- TASK GOAL: Omit the pictures while printing every entry below exactly as given.

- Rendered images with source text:
--------------------

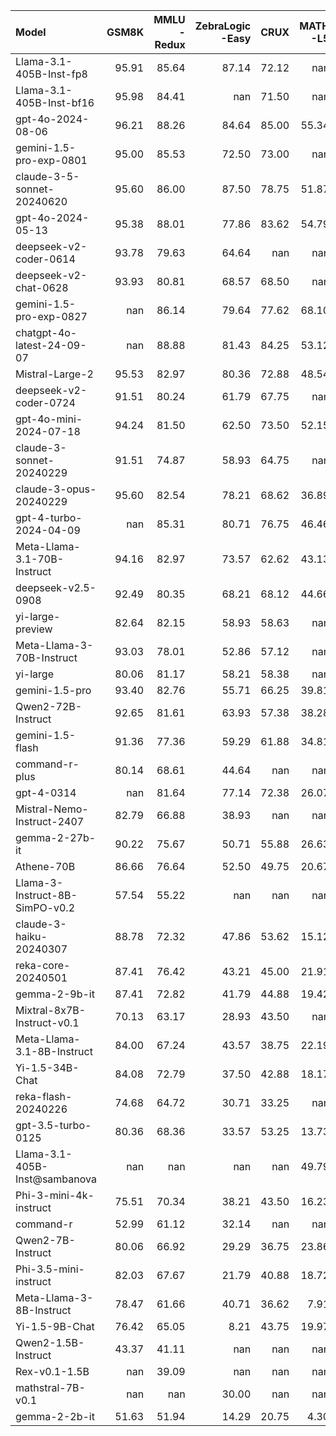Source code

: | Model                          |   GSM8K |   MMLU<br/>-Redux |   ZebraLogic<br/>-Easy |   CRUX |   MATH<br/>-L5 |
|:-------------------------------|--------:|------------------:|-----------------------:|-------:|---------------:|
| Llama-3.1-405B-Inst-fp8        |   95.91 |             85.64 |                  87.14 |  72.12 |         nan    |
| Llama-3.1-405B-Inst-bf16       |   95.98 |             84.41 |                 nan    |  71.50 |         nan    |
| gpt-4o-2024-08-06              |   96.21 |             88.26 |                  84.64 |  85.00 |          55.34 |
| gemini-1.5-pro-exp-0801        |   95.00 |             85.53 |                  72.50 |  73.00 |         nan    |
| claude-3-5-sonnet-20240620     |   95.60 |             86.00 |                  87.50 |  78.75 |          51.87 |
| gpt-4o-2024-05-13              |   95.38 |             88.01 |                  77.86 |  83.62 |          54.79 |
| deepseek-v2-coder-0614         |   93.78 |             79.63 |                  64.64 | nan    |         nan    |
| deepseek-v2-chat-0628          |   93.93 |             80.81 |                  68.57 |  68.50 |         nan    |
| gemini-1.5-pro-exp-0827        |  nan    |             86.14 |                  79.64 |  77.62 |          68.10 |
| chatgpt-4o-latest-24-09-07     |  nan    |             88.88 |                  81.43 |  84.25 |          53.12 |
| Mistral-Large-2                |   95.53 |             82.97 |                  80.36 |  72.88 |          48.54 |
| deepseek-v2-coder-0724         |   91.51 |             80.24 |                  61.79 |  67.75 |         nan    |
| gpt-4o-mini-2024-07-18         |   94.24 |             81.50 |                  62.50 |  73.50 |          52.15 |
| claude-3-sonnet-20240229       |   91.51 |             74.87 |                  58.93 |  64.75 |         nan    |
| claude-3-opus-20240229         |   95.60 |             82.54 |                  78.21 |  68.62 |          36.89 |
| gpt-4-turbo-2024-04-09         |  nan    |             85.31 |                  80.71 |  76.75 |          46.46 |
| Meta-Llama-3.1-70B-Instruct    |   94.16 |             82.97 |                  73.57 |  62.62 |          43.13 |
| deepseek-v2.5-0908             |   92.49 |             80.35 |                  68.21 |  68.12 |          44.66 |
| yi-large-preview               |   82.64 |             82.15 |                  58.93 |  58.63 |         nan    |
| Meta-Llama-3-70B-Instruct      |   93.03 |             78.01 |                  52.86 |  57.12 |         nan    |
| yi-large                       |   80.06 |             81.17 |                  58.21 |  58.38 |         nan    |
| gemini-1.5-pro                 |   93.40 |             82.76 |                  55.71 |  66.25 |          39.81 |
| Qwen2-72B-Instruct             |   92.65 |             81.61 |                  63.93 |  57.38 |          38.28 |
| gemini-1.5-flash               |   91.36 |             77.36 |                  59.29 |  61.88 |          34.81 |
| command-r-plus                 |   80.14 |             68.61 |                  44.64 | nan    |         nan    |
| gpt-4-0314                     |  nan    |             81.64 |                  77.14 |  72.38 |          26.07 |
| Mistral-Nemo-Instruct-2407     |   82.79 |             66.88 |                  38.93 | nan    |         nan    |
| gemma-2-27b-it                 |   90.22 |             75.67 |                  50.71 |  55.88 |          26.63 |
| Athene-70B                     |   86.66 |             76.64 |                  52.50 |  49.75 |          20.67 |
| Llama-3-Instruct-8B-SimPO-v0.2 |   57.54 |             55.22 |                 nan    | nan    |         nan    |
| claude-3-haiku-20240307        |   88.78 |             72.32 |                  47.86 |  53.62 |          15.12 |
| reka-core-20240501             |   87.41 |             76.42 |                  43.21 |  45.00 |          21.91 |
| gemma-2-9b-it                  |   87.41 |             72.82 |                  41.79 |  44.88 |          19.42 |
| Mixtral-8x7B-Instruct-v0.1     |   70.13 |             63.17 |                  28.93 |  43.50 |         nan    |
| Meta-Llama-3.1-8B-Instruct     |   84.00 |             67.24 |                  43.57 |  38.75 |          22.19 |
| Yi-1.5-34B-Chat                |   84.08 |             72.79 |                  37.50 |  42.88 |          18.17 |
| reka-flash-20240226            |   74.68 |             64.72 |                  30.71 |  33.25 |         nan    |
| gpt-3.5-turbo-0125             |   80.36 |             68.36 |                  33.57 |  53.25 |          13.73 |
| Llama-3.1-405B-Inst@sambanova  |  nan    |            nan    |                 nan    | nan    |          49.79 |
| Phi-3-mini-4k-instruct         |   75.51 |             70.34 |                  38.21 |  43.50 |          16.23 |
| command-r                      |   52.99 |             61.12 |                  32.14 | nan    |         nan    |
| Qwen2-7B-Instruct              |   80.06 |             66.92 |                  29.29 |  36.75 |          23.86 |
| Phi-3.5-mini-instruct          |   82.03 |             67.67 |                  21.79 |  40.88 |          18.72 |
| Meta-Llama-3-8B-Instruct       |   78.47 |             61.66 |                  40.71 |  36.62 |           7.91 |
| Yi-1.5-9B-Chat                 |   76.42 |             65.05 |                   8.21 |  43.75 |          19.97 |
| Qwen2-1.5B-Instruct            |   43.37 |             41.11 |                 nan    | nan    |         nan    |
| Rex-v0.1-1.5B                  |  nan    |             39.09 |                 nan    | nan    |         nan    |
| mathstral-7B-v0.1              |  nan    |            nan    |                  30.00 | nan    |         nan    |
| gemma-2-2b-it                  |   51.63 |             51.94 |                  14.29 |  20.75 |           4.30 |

--------------------

- EXERCISE RESPONSE:
Source code

: | Model                          |   GSM8K |   MMLU<br/>-Redux |   ZebraLogic<br/>-Easy |   CRUX |   MATH<br/>-L5 |
|:-------------------------------|--------:|------------------:|-----------------------:|-------:|---------------:|
| Llama-3.1-405B-Inst-fp8        |   95.91 |             85.64 |                  87.14 |  72.12 |         nan    |
| Llama-3.1-405B-Inst-bf16       |   95.98 |             84.41 |                 nan    |  71.50 |         nan    |
| gpt-4o-2024-08-06              |   96.21 |             88.26 |                  84.64 |  85.00 |          55.34 |
| gemini-1.5-pro-exp-0801        |   95.00 |             85.53 |                  72.50 |  73.00 |         nan    |
| claude-3-5-sonnet-20240620     |   95.60 |             86.00 |                  87.50 |  78.75 |          51.87 |
| gpt-4o-2024-05-13              |   95.38 |             88.01 |                  77.86 |  83.62 |          54.79 |
| deepseek-v2-coder-0614         |   93.78 |             79.63 |                  64.64 | nan    |         nan    |
| deepseek-v2-chat-0628          |   93.93 |             80.81 |                  68.57 |  68.50 |         nan    |
| gemini-1.5-pro-exp-0827        |  nan    |             86.14 |                  79.64 |  77.62 |          68.10 |
| chatgpt-4o-latest-24-09-07     |  nan    |             88.88 |                  81.43 |  84.25 |          53.12 |
| Mistral-Large-2                |   95.53 |             82.97 |                  80.36 |  72.88 |          48.54 |
| deepseek-v2-coder-0724         |   91.51 |             80.24 |                  61.79 |  67.75 |         nan    |
| gpt-4o-mini-2024-07-18         |   94.24 |             81.50 |                  62.50 |  73.50 |          52.15 |
| claude-3-sonnet-20240229       |   91.51 |             74.87 |                  58.93 |  64.75 |         nan    |
| claude-3-opus-20240229         |   95.60 |             82.54 |                  78.21 |  68.62 |          36.89 |
| gpt-4-turbo-2024-04-09         |  nan    |             85.31 |                  80.71 |  76.75 |          46.46 |
| Meta-Llama-3.1-70B-Instruct    |   94.16 |             82.97 |                  73.57 |  62.62 |          43.13 |
| deepseek-v2.5-0908             |   92.49 |             80.35 |                  68.21 |  68.12 |          44.66 |
| yi-large-preview               |   82.64 |             82.15 |                  58.93 |  58.63 |         nan    |
| Meta-Llama-3-70B-Instruct      |   93.03 |             78.01 |                  52.86 |  57.12 |         nan    |
| yi-large                       |   80.06 |             81.17 |                  58.21 |  58.38 |         nan    |
| gemini-1.5-pro                 |   93.40 |             82.76 |                  55.71 |  66.25 |          39.81 |
| Qwen2-72B-Instruct             |   92.65 |             81.61 |                  63.93 |  57.38 |          38.28 |
| gemini-1.5-flash               |   91.36 |             77.36 |                  59.29 |  61.88 |          34.81 |
| command-r-plus                 |   80.14 |             68.61 |                  44.64 | nan    |         nan    |
| gpt-4-0314                     |  nan    |             81.64 |                  77.14 |  72.38 |          26.07 |
| Mistral-Nemo-Instruct-2407     |   82.79 |             66.88 |                  38.93 | nan    |         nan    |
| gemma-2-27b-it                 |   90.22 |             75.67 |                  50.71 |  55.88 |          26.63 |
| Athene-70B                     |   86.66 |             76.64 |                  52.50 |  49.75 |          20.67 |
| Llama-3-Instruct-8B-SimPO-v0.2 |   57.54 |             55.22 |                 nan    | nan    |         nan    |
| claude-3-haiku-20240307        |   88.78 |             72.32 |                  47.86 |  53.62 |          15.12 |
| reka-core-20240501             |   87.41 |             76.42 |                  43.21 |  45.00 |          21.91 |
| gemma-2-9b-it                  |   87.41 |             72.82 |                  41.79 |  44.88 |          19.42 |
| Mixtral-8x7B-Instruct-v0.1     |   70.13 |             63.17 |                  28.93 |  43.50 |         nan    |
| Meta-Llama-3.1-8B-Instruct     |   84.00 |             67.24 |                  43.57 |  38.75 |          22.19 |
| Yi-1.5-34B-Chat                |   84.08 |             72.79 |                  37.50 |  42.88 |          18.17 |
| reka-flash-20240226            |   74.68 |             64.72 |                  30.71 |  33.25 |         nan    |
| gpt-3.5-turbo-0125             |   80.36 |             68.36 |                  33.57 |  53.25 |          13.73 |
| Llama-3.1-405B-Inst@sambanova  |  nan    |            nan    |                 nan    | nan    |          49.79 |
| Phi-3-mini-4k-instruct         |   75.51 |             70.34 |                  38.21 |  43.50 |          16.23 |
| command-r                      |   52.99 |             61.12 |                  32.14 | nan    |         nan    |
| Qwen2-7B-Instruct              |   80.06 |             66.92 |                  29.29 |  36.75 |          23.86 |
| Phi-3.5-mini-instruct          |   82.03 |             67.67 |                  21.79 |  40.88 |          18.72 |
| Meta-Llama-3-8B-Instruct       |   78.47 |             61.66 |                  40.71 |  36.62 |           7.91 |
| Yi-1.5-9B-Chat                 |   76.42 |             65.05 |                   8.21 |  43.75 |          19.97 |
| Qwen2-1.5B-Instruct            |   43.37 |             41.11 |                 nan    | nan    |         nan    |
| Rex-v0.1-1.5B                  |  nan    |             39.09 |                 nan    | nan    |         nan    |
| mathstral-7B-v0.1              |  nan    |            nan    |                  30.00 | nan    |         nan    |
| gemma-2-2b-it                  |   51.63 |             51.94 |                  14.29 |  20.75 |           4.30 |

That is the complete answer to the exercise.